Report back every line of the entries that contains "becomes", exactly as written.

═════ STORED DATA

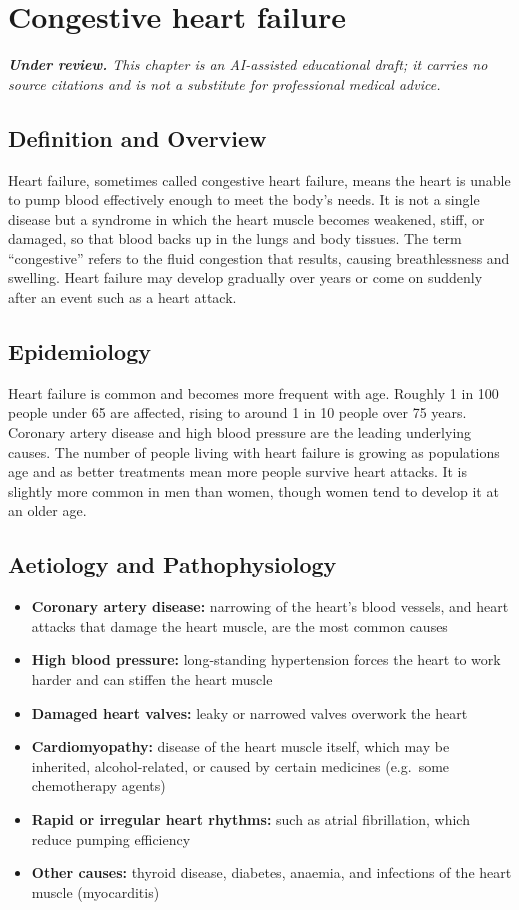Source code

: \chapter{Congestive heart failure}

\medskip
\noindent\textit{\textbf{Under review.} This chapter is an AI-assisted educational draft; it carries no source citations and is not a substitute for professional medical advice.}

\section*{Definition and Overview}
Heart failure, sometimes called congestive heart failure, means the heart is unable to pump blood effectively enough to meet the body's needs. It is not a single disease but a syndrome in which the heart muscle becomes weakened, stiff, or damaged, so that blood backs up in the lungs and body tissues. The term ``congestive'' refers to the fluid congestion that results, causing breathlessness and swelling. Heart failure may develop gradually over years or come on suddenly after an event such as a heart attack.

\section*{Epidemiology}
Heart failure is common and becomes more frequent with age. Roughly 1 in 100 people under 65 are affected, rising to around 1 in 10 people over 75 years. Coronary artery disease and high blood pressure are the leading underlying causes. The number of people living with heart failure is growing as populations age and as better treatments mean more people survive heart attacks. It is slightly more common in men than women, though women tend to develop it at an older age.

\section*{Aetiology and Pathophysiology}
\begin{itemize}
    \item \textbf{Coronary artery disease:} narrowing of the heart's blood vessels, and heart attacks that damage the heart muscle, are the most common causes
    \item \textbf{High blood pressure:} long-standing hypertension forces the heart to work harder and can stiffen the heart muscle
    \item \textbf{Damaged heart valves:} leaky or narrowed valves overwork the heart
    \item \textbf{Cardiomyopathy:} disease of the heart muscle itself, which may be inherited, alcohol-related, or caused by certain medicines (e.g.\ some chemotherapy agents)
    \item \textbf{Rapid or irregular heart rhythms:} such as atrial fibrillation, which reduce pumping efficiency
    \item \textbf{Other causes:} thyroid disease, diabetes, anaemia, and infections of the heart muscle (myocarditis)
\end{itemize}

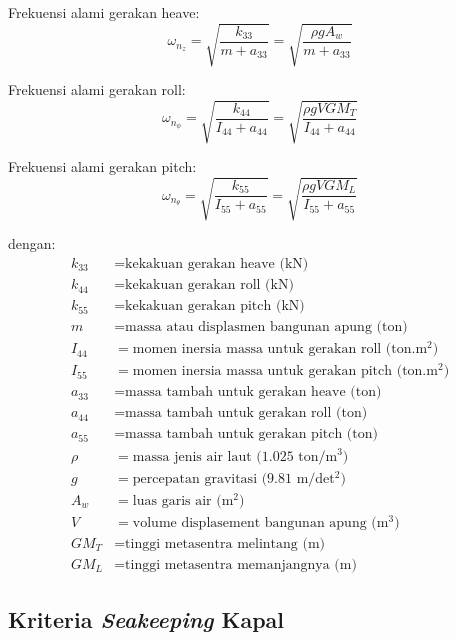 Frekuensi alami gerakan heave:
\begin{equation}
    \omega_{n_z} = \sqrt{\frac{k_{33}}{m + a_{33}}} = \sqrt{\frac{\rho g A_w}{m + a_{33}}}
\label{eq:heave-alami}
\end{equation}

Frekuensi alami gerakan roll:
\begin{equation}
    \omega_{n_\phi} = \sqrt{\frac{k_{44}}{I_{44} + a_{44}}} = \sqrt{\frac{\rho g V GM_T}{I_{44} + a_{44}}}
\label{eq:roll-alami}
\end{equation}

Frekuensi alami gerakan pitch:
\begin{equation}
    \omega_{n_\theta} = \sqrt{\frac{k_{55}}{I_{55} + a_{55}}} = \sqrt{\frac{\rho g V GM_L}{I_{55} + a_{55}}}
\label{eq:pitch-alami}
\end{equation}

dengan:
\begin{align*}
k_{33} & = \text{kekakuan gerakan heave (kN)} \\
k_{44} & = \text{kekakuan gerakan roll (kN)} \\
k_{55} & = \text{kekakuan gerakan pitch (kN)} \\
m & = \text{massa atau displasmen bangunan apung (ton)} \\
I_{44} & = \text{momen inersia massa untuk gerakan roll (ton.m$^2$)} \\
I_{55} & = \text{momen inersia massa untuk gerakan pitch (ton.m$^2$)} \\
a_{33} & = \text{massa tambah untuk gerakan heave (ton)} \\
a_{44} & = \text{massa tambah untuk gerakan roll (ton)} \\
a_{55} & = \text{massa tambah untuk gerakan pitch (ton)} \\
\rho & = \text{massa jenis air laut (1.025 ton/m$^3$)} \\
g & = \text{percepatan gravitasi (9.81 m/det$^2$)} \\
A_w & = \text{luas garis air (m$^2$)} \\
V & = \text{volume displasement bangunan apung (m$^3$)} \\
GM_T & = \text{tinggi metasentra melintang (m)} \\
GM_L & = \text{tinggi metasentra memanjangnya (m)}
\end{align*}

\subsection{Kriteria \emph{Seakeeping} Kapal}
\label{subsec:kriteria-seakeeping}

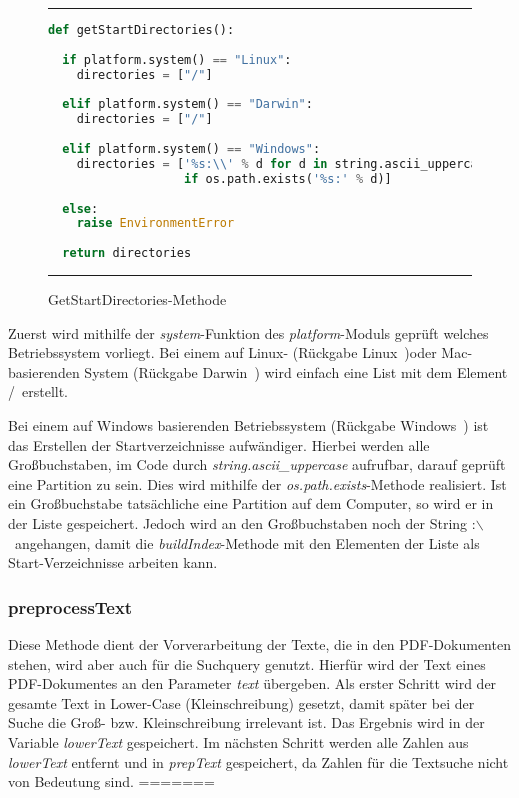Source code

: \begin{figure}
	\rule{\textwidth}{0.4pt}
	\begin{lstlisting}[language=Python]
def getStartDirectories():
	
  if platform.system() == "Linux":
    directories = ["/"]
	
  elif platform.system() == "Darwin":
    directories = ["/"]
	
  elif platform.system() == "Windows":
    directories = ['%s:\\' % d for d in string.ascii_uppercase
                   if os.path.exists('%s:' % d)]
	
  else:
    raise EnvironmentError
	
  return directories
	\end{lstlisting}
	\rule{\textwidth}{0.4pt}
	\caption{GetStartDirectories-Methode}
	\label{fig:start}
\end{figure}

Zuerst wird mithilfe der \textit{system}-Funktion des \textit{platform}-Moduls geprüft welches Betriebssystem vorliegt. Bei einem auf Linux- (Rückgabe \glqq Linux\grqq\ )oder Mac-basierenden System (Rückgabe \glqq Darwin\grqq\ ) wird einfach eine List mit dem Element \glqq /\grqq\ erstellt.

Bei einem auf Windows basierenden Betriebssystem (Rückgabe \glqq Windows\grqq\ ) ist das Erstellen der Startverzeichnisse aufwändiger. Hierbei werden alle Großbuchstaben, im Code durch \textit{string.ascii\_uppercase} aufrufbar, darauf geprüft eine Partition zu sein. Dies wird mithilfe der \textit{os.path.exists}-Methode realisiert. Ist ein Großbuchstabe tatsächliche eine Partition auf dem Computer, so wird er in der Liste gespeichert. Jedoch wird an den Großbuchstaben noch der String \glqq :$\backslash$\grqq\ angehangen, damit die \textit{buildIndex}-Methode mit den Elementen der Liste als Start-Verzeichnisse arbeiten kann.

\subsubsection{preprocessText}\label{preprocess}
Diese Methode dient der Vorverarbeitung der Texte, die in den PDF-Dokumenten stehen, wird aber auch für die Suchquery genutzt. Hierfür wird der Text eines PDF-Dokumentes an den Parameter \textit{text} übergeben. Als erster Schritt wird der gesamte Text in Lower-Case (Kleinschreibung) gesetzt, damit später bei der Suche die Groß- bzw. Kleinschreibung irrelevant ist. Das Ergebnis wird in der Variable \textit{lowerText} gespeichert. Im nächsten Schritt werden alle Zahlen aus \textit{lowerText} entfernt und in \textit{prepText} gespeichert, da Zahlen für die Textsuche nicht von Bedeutung sind.
=======
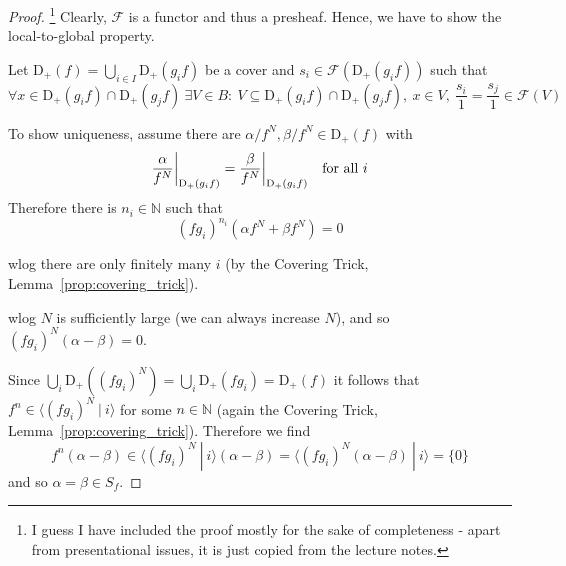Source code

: \documentclass{scrartcl}
\newcommand{\N}{\mathbb{N}}
\newcommand{\D}[1]{\mathrm{D}_+(#1)}
\newcommand\restr[2]{{
    \left.\kern-\nulldelimiterspace
    #1
    \vphantom{\big|}
    \right|_{#2}
}}
\theoremstyle{definition}
\begin{document}
\begin{proof}\footnote{I guess I have included the proof mostly for the sake of completeness - apart from presentational issues, it is just copied from the lecture notes.}
    Clearly, $\mathcal{F}$ is a functor and thus a presheaf.
    Hence, we have to show the local-to-global property.

    Let $\D{f} = \bigcup_{i \in I} \D{g_if}$ be a cover and $s_i \in \mathcal{F}(\D{g_if})$ such that
    \begin{equation*}
        \forall x \in \D{g_if} \cap \D{g_jf} \ \exists V \in B: \ V \subseteq \D{g_if} \cap \D{g_jf}, \ x \in V, \ \frac {s_i} 1 = \frac {s_j} 1 \in \mathcal{F}(V)
    \end{equation*}

    To show uniqueness, assume there are $\alpha/f^N, \beta/f^N \in \D{f}$ with
    \begin{equation*}
        \restr{\frac {\alpha} {f^N}}{\D{g_if}} = \restr{\frac {\beta} {f^N}}{\D{g_if}} \quad \text{for all $i$}
    \end{equation*}
    Therefore there is $n_i \in \N$ such that
    \begin{equation*}
        (fg_i)^{n_i} (\alpha f^N + \beta f^N) = 0
    \end{equation*}

    wlog there are only finitely many $i$ (by the Covering Trick, Lemma~\ref{prop:covering_trick}).

    wlog $N$ is sufficiently large (we can always increase $N$), and so $(fg_i)^N(\alpha - \beta) = 0$.

    Since $\bigcup_i \D{(fg_i)^N} = \bigcup_i \D{fg_i} = \D{f}$ it follows that $f^n \in \langle (fg_i)^N \ | \ i \rangle$ for some $n \in \N$ (again the Covering Trick, Lemma~\ref{prop:covering_trick}).
    Therefore we find
    \begin{equation*}
        f^n(\alpha - \beta) \in \langle (fg_i)^N \ | \ i \rangle (\alpha - \beta) = \langle (fg_i)^N (\alpha - \beta) \ | \ i \rangle = \{ 0 \}
    \end{equation*}
    and so $\alpha = \beta \in S_f$.


\end{proof}
\end{document}
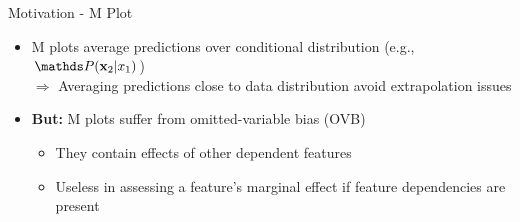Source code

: \documentclass[11pt,compress,t,notes=noshow, aspectratio=169, xcolor=table]{beamer}
\begin{document}
\begin{frame}{Motivation - M Plot}
\begin{itemize}
    \item M plots average predictions over conditional distribution (e.g., $\P(\xv_2|x_1)$)\\
    $\Rightarrow$ Averaging predictions close to data distribution avoid extrapolation issues
    \item \textbf{But:} M plots suffer from omitted-variable bias (OVB)
\begin{itemize}
\item They contain effects of other dependent features
\item Useless in assessing a feature's marginal effect if feature dependencies are present
\end{itemize}
\end{itemize}


\end{frame}



\end{document}
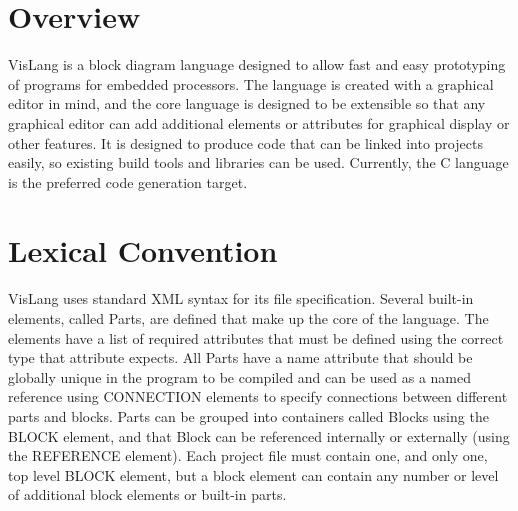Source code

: \section{Overview}
VisLang is a block diagram language designed to allow fast and easy prototyping of programs for embedded processors.
The language is created with a graphical editor in mind, and the core language is designed to be extensible so that any graphical editor can add additional elements or attributes for graphical display or other features.
It is designed to produce code that can be linked into projects easily, so existing build tools and libraries can be used.
Currently, the C language is the preferred code generation target.
\section{Lexical Convention}
VisLang uses standard XML syntax for its file specification.
Several built-in elements, called Parts, are defined that make up the core of the language.
The elements have a list of required attributes that must be defined using the correct type that attribute expects.
 All Parts have a name attribute that should be globally unique in the program to be compiled and can be used as a named reference using CONNECTION elements to specify connections between different parts and blocks.
Parts can be grouped into containers called Blocks using the BLOCK element, and that Block can be referenced internally or externally (using the REFERENCE element).
Each project file must contain one, and only one, top level BLOCK element, but a block element can contain any number or level of additional block elements or built-in parts.
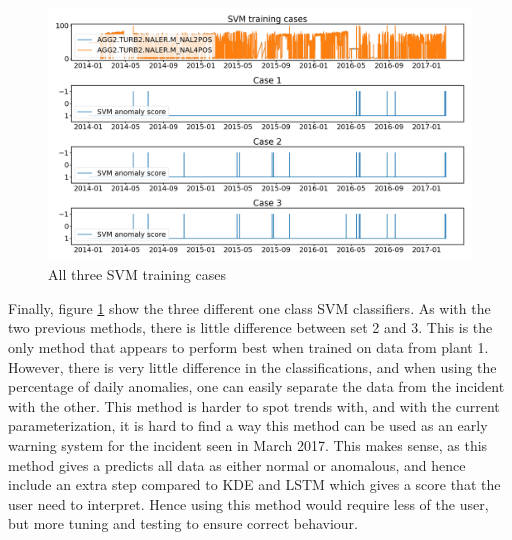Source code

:         \begin{figure}[h!]
            \centering
            \includegraphics[width=\textwidth]{report/figures/analysis/training_cases/svm_training_cases.png}
            \caption{All three SVM training cases}
            \label{fig:svm_training_cases}
        \end{figure}
        Finally, figure \ref{fig:svm_training_cases} show the three different one class SVM classifiers. As with the two previous methods, there is little difference between set 2 and 3. This is the only method that appears to perform best when trained on data from plant 1. However, there is very little difference in the classifications, and when using the percentage of daily anomalies, one can easily separate the data from the incident with the other. This method is harder to spot trends with, and with the current parameterization, it is hard to find a way this method can be used as an early warning system for the incident seen in March 2017. This makes sense, as this method gives a predicts all data as either normal or anomalous, and hence include an extra step compared to KDE and LSTM which gives a score that the user need to interpret. Hence using this method would require less of the user, but more tuning and testing to ensure correct behaviour. 
        
    
    
    
    
    
    
    
    
    
    
    
    
    
    
    
    
    
    
    
    
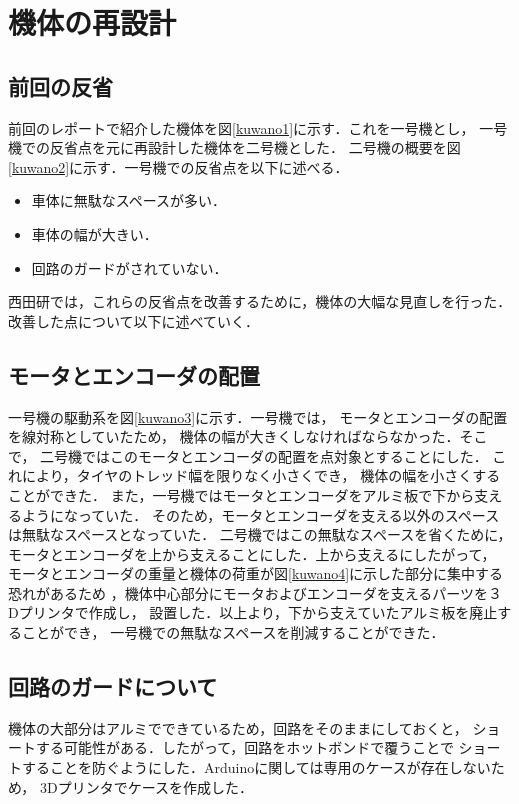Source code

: \documentclass[11pt,a4j]{jarticle}
\begin{document}
\section{機体の再設計}
\subsection{前回の反省}
前回のレポートで紹介した機体を図\ref{kuwano1}に示す．これを一号機とし，
一号機での反省点を元に再設計した機体を二号機とした．
二号機の概要を図\ref{kuwano2}に示す．一号機での反省点を以下に述べる．

\begin{itemize}
 \item 車体に無駄なスペースが多い．
 \item 車体の幅が大きい．
 \item 回路のガードがされていない．
\end{itemize}

西田研では，これらの反省点を改善するために，機体の大幅な見直しを行った．
改善した点について以下に述べていく．

\subsection{モータとエンコーダの配置}
一号機の駆動系を図\ref{kuwano3}に示す．一号機では，
モータとエンコーダの配置を線対称としていたため，
機体の幅が大きくしなければならなかった．そこで，
二号機ではこのモータとエンコーダの配置を点対象とすることにした．
これにより，タイヤのトレッド幅を限りなく小さくでき，
機体の幅を小さくすることができた．
また，一号機ではモータとエンコーダをアルミ板で下から支えるようになっていた．
そのため，モータとエンコーダを支える以外のスペースは無駄なスペースとなっていた．
二号機ではこの無駄なスペースを省くために，
モータとエンコーダを上から支えることにした．上から支えるにしたがって，
モータとエンコーダの重量と機体の荷重が図\ref{kuwano4}に示した部分に集中する恐れがあるため
，機体中心部分にモータおよびエンコーダを支えるパーツを３Dプリンタで作成し，
設置した．以上より，下から支えていたアルミ板を廃止することができ，
一号機での無駄なスペースを削減することができた．

\subsection{回路のガードについて}
機体の大部分はアルミでできているため，回路をそのままにしておくと，
ショートする可能性がある．したがって，回路をホットボンドで覆うことで
ショートすることを防ぐようにした．Arduinoに関しては専用のケースが存在しないため，
3Dプリンタでケースを作成した．
\end{document}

══════════

EXERCISE RESULT:
Heart failure, sometimes called congestive heart failure, means the heart is unable to pump blood effectively enough to meet the body's needs. It is not a single disease but a syndrome in which the heart muscle becomes weakened, stiff, or damaged, so that blood backs up in the lungs and body tissues. The term ``congestive'' refers to the fluid congestion that results, causing breathlessness and swelling. Heart failure may develop gradually over years or come on suddenly after an event such as a heart attack.
Heart failure is common and becomes more frequent with age. Roughly 1 in 100 people under 65 are affected, rising to around 1 in 10 people over 75 years. Coronary artery disease and high blood pressure are the leading underlying causes. The number of people living with heart failure is growing as populations age and as better treatments mean more people survive heart attacks. It is slightly more common in men than women, though women tend to develop it at an older age.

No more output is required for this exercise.